First time to America and looking for the culture shock. Finally found: Sunday morning Don and I went mega-churching.
The First Baptist Church Woodstock seating 7500 butts in "Johnny Dome" with its super conservative look'n & feel seemed just right. Over the last 20 years FBCW has experienced remarkable growth from a membership of 200 to 13.000, with all success entirely attributed to the authenticity and ingenuity of charismatic pastor Johnny whom his people are eager to confess "is our shepherd and we are his sheep" (quoting, not joking).
Now, against my own expectations my first emotional reactions were nearly entirely positive! Nice people and a neat organisation with lots of invaluable social service functions, an elaborate missions centre with a solid adopt-a-people-group scheme, and a building that stands in reasonable relation to the general property dimensions here. From a purely sociological perspective the social functions of this massive religious firm can hardly be other than considered valuable and market-appropriate.

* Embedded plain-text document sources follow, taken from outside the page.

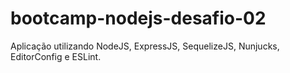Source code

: # bootcamp-nodejs-desafio-02
Aplicação utilizando NodeJS, ExpressJS, SequelizeJS, Nunjucks, EditorConfig e ESLint.
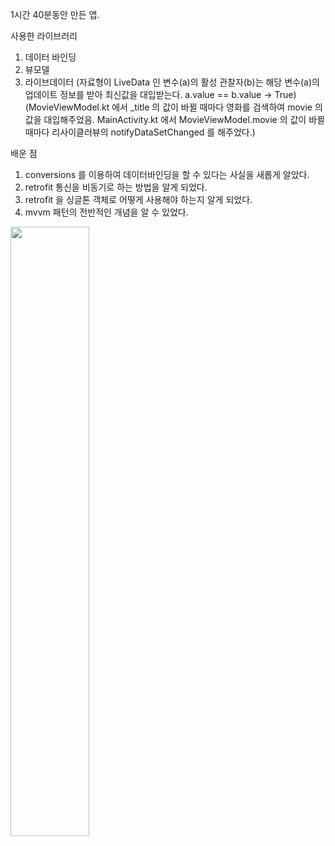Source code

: 1시간 40분동안 만든 앱.

사용한 라이브러리

1. 데이터 바인딩
2. 뷰모델
3. 라이브데이터 
(자료형이 LiveData 인 변수(a)의 활성 관찰자(b)는 해당 변수(a)의 업데이트 정보를 받아 최신값을 대입받는다. a.value == b.value -> True)
(MovieViewModel.kt 에서 _title 의 값이 바뀔 때마다 영화를 검색하여 movie 의 값을 대입해주었음. 
MainActivity.kt 에서 MovieViewModel.movie 의 값이 바뀔때마다 리사이클러뷰의 notifyDataSetChanged 를 해주었다.)

배운 점

1. conversions 를 이용하여 데이터바인딩을 할 수 있다는 사실을 새롭게 알았다.
2. retrofit 통신을 비동기로 하는 방법을 알게 되었다.
3. retrofit 을 싱글톤 객체로 어떻게 사용해야 하는지 알게 되었다.
4. mvvm 패턴의 전반적인 개념을 알 수 있었다.

[<img src="https://img.youtube.com/vi/92eIQlsdeik/maxresdefault.jpg" width="50%">](https://youtu.be/92eIQlsdeik)
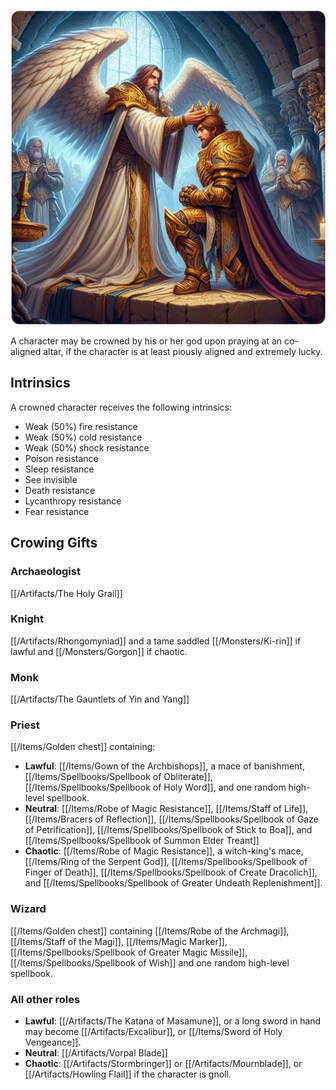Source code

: ![Crowning](/uploads/Crowning/crowning.webp)

A character may be crowned by his or her god upon praying at an co-aligned altar, if the character is at least piously aligned and extremely lucky.

## Intrinsics

A crowned character receives the following intrinsics:

* Weak (50%) fire resistance
* Weak (50%) cold resistance
* Weak (50%) shock resistance
* Poison resistance
* Sleep resistance
* See invisible
* Death resistance
* Lycanthropy resistance
* Fear resistance

## Crowing Gifts

### Archaeologist

[[/Artifacts/The Holy Grail]]

### Knight

[[/Artifacts/Rhongomyniad]] and a tame saddled [[/Monsters/Ki-rin]] if lawful and [[/Monsters/Gorgon]] if chaotic.

### Monk

[[/Artifacts/The Gauntlets of Yin and Yang]]

### Priest

[[/Items/Golden chest]] containing:
* **Lawful**: [[/Items/Gown of the Archbishops]], a mace of banishment, [[/Items/Spellbooks/Spellbook of Obliterate]],  [[/Items/Spellbooks/Spellbook of Holy Word]], and one random high-level spellbook.
* **Neutral**: [[/Items/Robe of Magic Resistance]], [[/Items/Staff of Life]], [[/Items/Bracers of Reflection]], [[/Items/Spellbooks/Spellbook of Gaze of Petrification]], [[/Items/Spellbooks/Spellbook of Stick to Boa]], and [[/Items/Spellbooks/Spellbook of Summon Elder Treant]]
* **Chaotic**: [[/Items/Robe of Magic Resistance]], a witch-king's mace, [[/Items/Ring of the Serpent God]], [[/Items/Spellbooks/Spellbook of Finger of Death]], [[/Items/Spellbooks/Spellbook of Create Dracolich]], and [[/Items/Spellbooks/Spellbook of Greater Undeath Replenishment]].

### Wizard

[[/Items/Golden chest]] containing [[/Items/Robe of the Archmagi]], [[/Items/Staff of the Magi]], [[/Items/Magic Marker]], [[/Items/Spellbooks/Spellbook of Greater Magic Missile]], [[/Items/Spellbooks/Spellbook of Wish]] and one random high-level spellbook.

### All other roles

* **Lawful**: [[/Artifacts/The Katana of Masamune]], or a long sword in hand may become [[/Artifacts/Excalibur]], or [[/Items/Sword of Holy Vengeance]].
* **Neutral**: [[/Artifacts/Vorpal Blade]]
* **Chaotic**: [[/Artifacts/Stormbringer]] or [[/Artifacts/Mournblade]], or [[/Artifacts/Howling Flail]] if the character is gnoll.
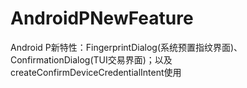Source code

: # AndroidPNewFeature
Android P新特性：FingerprintDialog(系统预置指纹界面)、ConfirmationDialog(TUI交易界面)；以及createConfirmDeviceCredentialIntent使用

My second impression had to cope (hard) with the all too highly acclaimed super pastor Johnny and the hard-core tract-style evangelistic sermon he preached that day: "Do you know you have eternal life and go to heaven when you die?" (not joking either). After some deep breaths i managed to settle my emotions, enjoy the communication expertise of "Mr. Genuine" and reflect on this "grand" narrative of evangelicalism that was so elaborately presented to me. A dualistic and heavily reductionist worldview like that built on the "belonging to the community of the saved" concept - how should that ever encourage an incarnational world-embracing lifestyle modelled after the One who is so wordily confessed here??

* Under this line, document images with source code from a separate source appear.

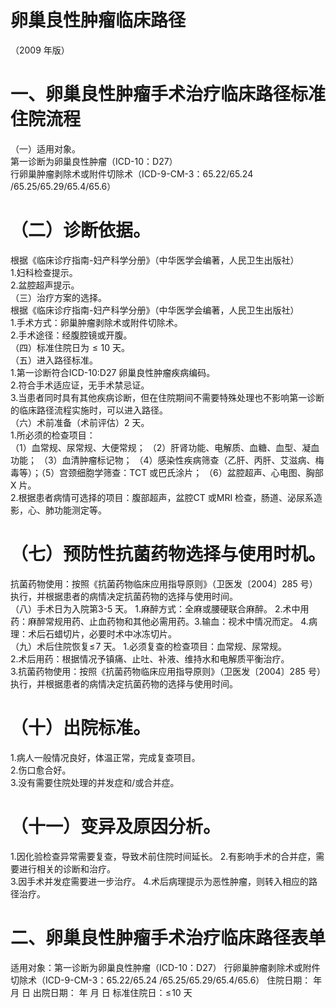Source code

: # 卵巢良性肿瘤临床路径  
（2009 年版）  
# 一、卵巢良性肿瘤手术治疗临床路径标准住院流程  
（一）适用对象。  
第一诊断为卵巢良性肿瘤（ICD-10：D27）  
行卵巢肿瘤剥除术或附件切除术（ICD-9-CM-3：65.22/65.24 /65.25/65.29/65.4/65.6）  
# （二）诊断依据。  
根据《临床诊疗指南-妇产科学分册》（中华医学会编著，人民卫生出版社）  
1.妇科检查提示。  
2.盆腔超声提示。  
（三）治疗方案的选择。  
根据《临床诊疗指南-妇产科学分册》（中华医学会编著，人民卫生出版社）  
1.手术方式：卵巢肿瘤剥除术或附件切除术。  
2.手术途径：经腹腔镜或开腹。  
（四）标准住院日为${\leqslant}10$ 天。  
（五）进入路径标准。  
1.第一诊断符合ICD-10:D27 卵巢良性肿瘤疾病编码。  
2.符合手术适应证，无手术禁忌证。  
3.当患者同时具有其他疾病诊断，但在住院期间不需要特殊处理也不影响第一诊断的临床路径流程实施时，可以进入路径。  
（六）术前准备（术前评估）2 天。  
1.所必须的检查项目：  
（1）血常规、尿常规、大便常规； （2）肝肾功能、电解质、血糖、血型、凝血功能； （3）血清肿瘤标记物； （4）感染性疾病筛查（乙肝、丙肝、艾滋病、梅毒等）；（5）宫颈细胞学筛查：TCT 或巴氏涂片； （6）盆腔超声、心电图、胸部X 片。  
2.根据患者病情可选择的项目：腹部超声，盆腔CT 或MRI 检查，肠道、泌尿系造影，心、肺功能测定等。  
# （七）预防性抗菌药物选择与使用时机。  
抗菌药物使用：按照《抗菌药物临床应用指导原则》（卫医发〔2004〕285 号）执行，并根据患者的病情决定抗菌药物的选择与使用时间。  
（八）手术日为入院第3-5 天。 1.麻醉方式：全麻或腰硬联合麻醉。  2.术中用药：麻醉常规用药、止血药物和其他必需用药。3.输血：视术中情况而定。 4.病理：术后石蜡切片，必要时术中冰冻切片。  
（九）术后住院恢复$\leqslant\!7$ 天。 1.必须复查的检查项目：血常规、尿常规。  
2.术后用药：根据情况予镇痛、止吐、补液、维持水和电解质平衡治疗。  
3.抗菌药物使用：按照《抗菌药物临床应用指导原则》（卫医发〔2004〕285 号）执行，并根据患者的病情决定抗菌药物的选择与使用时间。  
# （十）出院标准。  
1.病人一般情况良好，体温正常，完成复查项目。  
2.伤口愈合好。  
3.没有需要住院处理的并发症和/或合并症。  
# （十一）变异及原因分析。  
1.因化验检查异常需要复查，导致术前住院时间延长。 2.有影响手术的合并症，需要进行相关的诊断和治疗。  
3.因手术并发症需要进一步治疗。 4.术后病理提示为恶性肿瘤，则转入相应的路径治疗。  
# 二、卵巢良性肿瘤手术治疗临床路径表单  
适用对象：第一诊断为卵巢良性肿瘤（ICD-10：D27） 行卵巢肿瘤剥除术或附件切除术（ICD-9-CM-3：65.22/65.24 /65.25/65.29/65.4/65.6） 住院日期：   年  月  日    出院日期：   年  月   日     标准住院日：$\leqslant\!10$ 天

The really hard part however came when after Service we joined Sunday School (= adult bible teaching). Afer some debate the ushers picked a (again not joking, but quoting) "very wonderful" small group for us and helpfully guided us through the maze of break-out rooms. With "small groups" here counting up to 120 people we were lucky to be in a group of 20 total. A promising announcement of interactive and facilitated Bible conversation followed 45 minutes of uninterrupted monologue (of neither communicative nor theological excellence). My emotional mildness starting leaving me slowly. A gender-separated prayer circle followed and hope resurfaced that finally the interactive part was to come - soon to learn that while everybody was expected to share some decent personal problem or praise, the group leader handled the prayer requests full circle. A side glance told me that this was the very pattern for the womens' group as well.

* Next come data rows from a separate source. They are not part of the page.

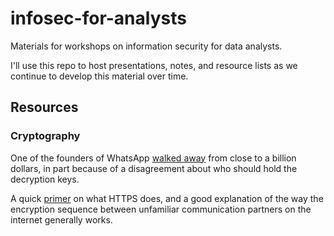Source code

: # infosec-for-analysts
Materials for workshops on information security for data analysts.

I'll use this repo to host presentations, notes, and resource lists as we continue to develop this material over time.

## Resources

### Cryptography

One of the founders of WhatsApp [walked away](https://www.forbes.com/sites/parmyolson/2018/09/26/exclusive-whatsapp-cofounder-brian-acton-gives-the-inside-story-on-deletefacebook-and-why-he-left-850-million-behind/#2fc8726b3f20 "Forbes story on WhatsApp/Facebook controversy") from close to a billion dollars, in part because of a disagreement about who should hold the decryption keys.

A quick [primer](https://robertheaton.com/2014/03/27/how-does-https-actually-work/ "How does HTTPS actually work?") on what HTTPS does, and a good explanation of the way the encryption sequence between unfamiliar communication partners on the internet generally works.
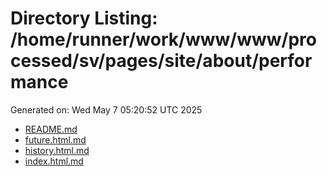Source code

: # Directory Listing: /home/runner/work/www/www/processed/sv/pages/site/about/performance
Generated on: Wed May  7 05:20:52 UTC 2025

- [README.md](README.md)
- [future.html.md](future.html.md)
- [history.html.md](history.html.md)
- [index.html.md](index.html.md)

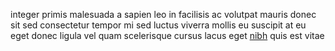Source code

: integer primis malesuada a sapien leo in facilisis ac volutpat mauris donec sit
sed consectetur tempor mi sed luctus viverra mollis eu suscipit at eu eget
donec ligula vel quam scelerisque cursus lacus eget
[nibh](generated_webpages/eros8.md) quis est vitae
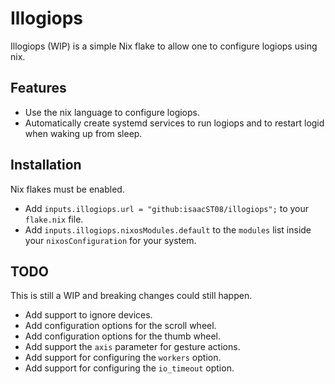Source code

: # Illogiops

Illogiops (WIP) is a simple Nix flake to allow one to configure logiops using nix.

## Features

- Use the nix language to configure logiops.
- Automatically create systemd services to run logiops and to restart logid
  when waking up from sleep.

## Installation

Nix flakes must be enabled.

- Add `inputs.illogiops.url = "github:isaacST08/illogiops";` to your `flake.nix` file.
- Add `inputs.illogiops.nixosModules.default` to the `modules` list inside your `nixosConfiguration`
  for your system.

## TODO

This is still a WIP and breaking changes could still happen.

- Add support to ignore devices.
- Add configuration options for the scroll wheel.
- Add configuration options for the thumb wheel.
- Add support the `axis` parameter for gesture actions.
- Add support for configuring the `workers` option.
- Add support for configuring the `io_timeout` option.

If you set a pattern, you multiply a pattern. If Johnny is your pattern, you mutliply many small-scale (but inevitably far from excellent) Johnny's doing the one-man thing, preaching reductionist theology, enjoying their rich social environment and feeling dangerously safe in their beliefs.
Keeping the near supernatural mildness i enjoyed in my emotions during this exposure to churchianity, i would conclude that if you seek social services, go to Woodstock; if you want to follow Jesus, go a (large) step further.
About mega-churches an ambiguity remains.